- **Exercise directions**:
Begin at the top of the records below and return each line exactly through the line with "## Connect your". Skip pictures.

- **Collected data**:
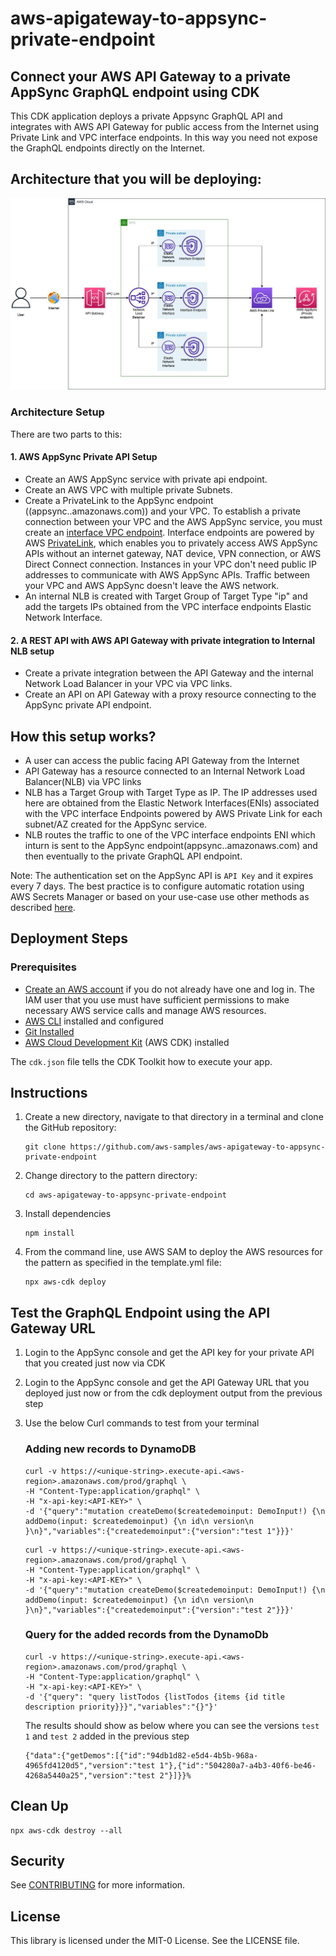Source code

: # aws-apigateway-to-appsync-private-endpoint

## Connect your AWS API Gateway to a private AppSync GraphQL endpoint using CDK

This CDK application deploys a private Appsync GraphQL API and integrates with AWS API Gateway for public access from the Internet using Private Link and VPC interface endpoints. In this way you need not expose the GraphQL endpoints directly on the Internet.  


## Architecture that you will be deploying: 

![Image](docs/AppSync-PrivateApi.jpg)

### Architecture Setup

There are two parts to this: 

#### 1. AWS AppSync Private API Setup

- Create an AWS AppSync service with private api endpoint.
- Create an AWS VPC with multiple private Subnets.
- Create a PrivateLink to the AppSync endpoint ((appsync.<aws-region>.amazonaws.com)) and your VPC. To establish a private connection between your VPC and the AWS AppSync service, you must create an [interface VPC endpoint](https://docs.aws.amazon.com/vpc/latest/privatelink/vpce-interface.html). Interface endpoints are powered by AWS [PrivateLink](http://aws.amazon.com/privatelink), which enables you to privately access AWS AppSync APIs without an internet gateway, NAT device, VPN connection, or AWS Direct Connect connection. Instances in your VPC don't need public IP addresses to communicate with AWS AppSync APIs. Traffic between your VPC and AWS AppSync doesn't leave the AWS network.
- An internal NLB is created with Target Group of Target Type "ip" and add the targets IPs obtained from the VPC interface endpoints Elastic Network Interface.

#### 2. A REST API with AWS API Gateway with private integration to Internal NLB setup

- Create a private integration between the API Gateway and the internal Network Load Balancer in your VPC via VPC links. 
- Create an API on API Gateway with a proxy resource connecting to the AppSync private API endpoint.

## How this setup works? 

- A user can access the public facing API Gateway from the Internet
- API Gateway has a resource connected to an Internal Network Load Balancer(NLB) via VPC links
- NLB has a Target Group with Target Type as IP. The IP addresses used here are obtained from the Elastic Network Interfaces(ENIs) associated with the VPC interface Endpoints powered by AWS Private Link for each subnet/AZ created for the AppSync service. 
- NLB routes the traffic to one of the VPC interface endpoints ENI which inturn is sent to the AppSync endpoint(appsync.<aws-region>.amazonaws.com) and then eventually to the private GraphQL API endpoint. 

Note: The authentication set on the AppSync API is ``API Key`` and it expires every 7 days. The best practice is to configure automatic rotation using AWS Secrets Manager or based on your use-case use other methods as described [here](https://docs.aws.amazon.com/appsync/latest/devguide/security-authz.html).

## Deployment Steps

### Prerequisites

- [Create an AWS account](https://portal.aws.amazon.com/gp/aws/developer/registration/index.html) if you do not already have one and log in. The IAM user that you use must have sufficient permissions to make necessary AWS service calls and manage AWS resources.
- [AWS CLI](https://docs.aws.amazon.com/cli/latest/userguide/install-cliv2.html) installed and configured
- [Git Installed](https://git-scm.com/book/en/v2/Getting-Started-Installing-Git)
- [AWS Cloud Development Kit](https://docs.aws.amazon.com/cdk/latest/guide/cli.html) (AWS CDK) installed

The `cdk.json` file tells the CDK Toolkit how to execute your app.

## Instructions

1. Create a new directory, navigate to that directory in a terminal and clone the GitHub repository:
   ```
   git clone https://github.com/aws-samples/aws-apigateway-to-appsync-private-endpoint
   ```
1. Change directory to the pattern directory:
   ```
   cd aws-apigateway-to-appsync-private-endpoint
   ```
1. Install dependencies
   ```
   npm install
   ```
1. From the command line, use AWS SAM to deploy the AWS resources for the pattern as specified in the template.yml file:
   ```
   npx aws-cdk deploy
   ```

## Test the GraphQL Endpoint using the API Gateway URL

1. Login to the AppSync console and get the API key for your private API that you created just now via CDK

1. Login to the AppSync console and get the API Gateway URL that you deployed just now or from the cdk deployment output from the previous step

1. Use the below Curl commands to test from your terminal

   ### Adding new records to DynamoDB

   ```
   curl -v https://<unique-string>.execute-api.<aws-region>.amazonaws.com/prod/graphql \
   -H "Content-Type:application/graphql" \
   -H "x-api-key:<API-KEY>" \
   -d '{"query":"mutation createDemo($createdemoinput: DemoInput!) {\n addDemo(input: $createdemoinput) {\n id\n version\n }\n}","variables":{"createdemoinput":{"version":"test 1"}}}'
   ``` 

   ```
   curl -v https://<unique-string>.execute-api.<aws-region>.amazonaws.com/prod/graphql \
   -H "Content-Type:application/graphql" \
   -H "x-api-key:<API-KEY>" \
   -d '{"query":"mutation createDemo($createdemoinput: DemoInput!) {\n addDemo(input: $createdemoinput) {\n id\n version\n }\n}","variables":{"createdemoinput":{"version":"test 2"}}}'
   ```

   ### Query for the added records from the DynamoDb
   ```
   curl -v https://<unique-string>.execute-api.<aws-region>.amazonaws.com/prod/graphql \
   -H "Content-Type:application/graphql" \
   -H "x-api-key:<API-KEY>" \
   -d '{"query": "query listTodos {listTodos {items {id title description priority}}}","variables":"{}"}'
   ```

   The results should show as below where you can see the versions ``test 1`` and ``test 2`` added in the previous step

   ```
   {"data":{"getDemos":[{"id":"94db1d82-e5d4-4b5b-968a-4965fd4120d5","version":"test 1"},{"id":"504280a7-a4b3-40f6-be46-4268a5440a25","version":"test 2"}]}}%  
   ```

## Clean Up

```
npx aws-cdk destroy --all
```

## Security

See [CONTRIBUTING](CONTRIBUTING.md#security-issue-notifications) for more information.

## License

This library is licensed under the MIT-0 License. See the LICENSE file.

- **Reply**:
Source code

: # aws-apigateway-to-appsync-private-endpoint

## Connect your AWS API Gateway to a private AppSync GraphQL endpoint using CDK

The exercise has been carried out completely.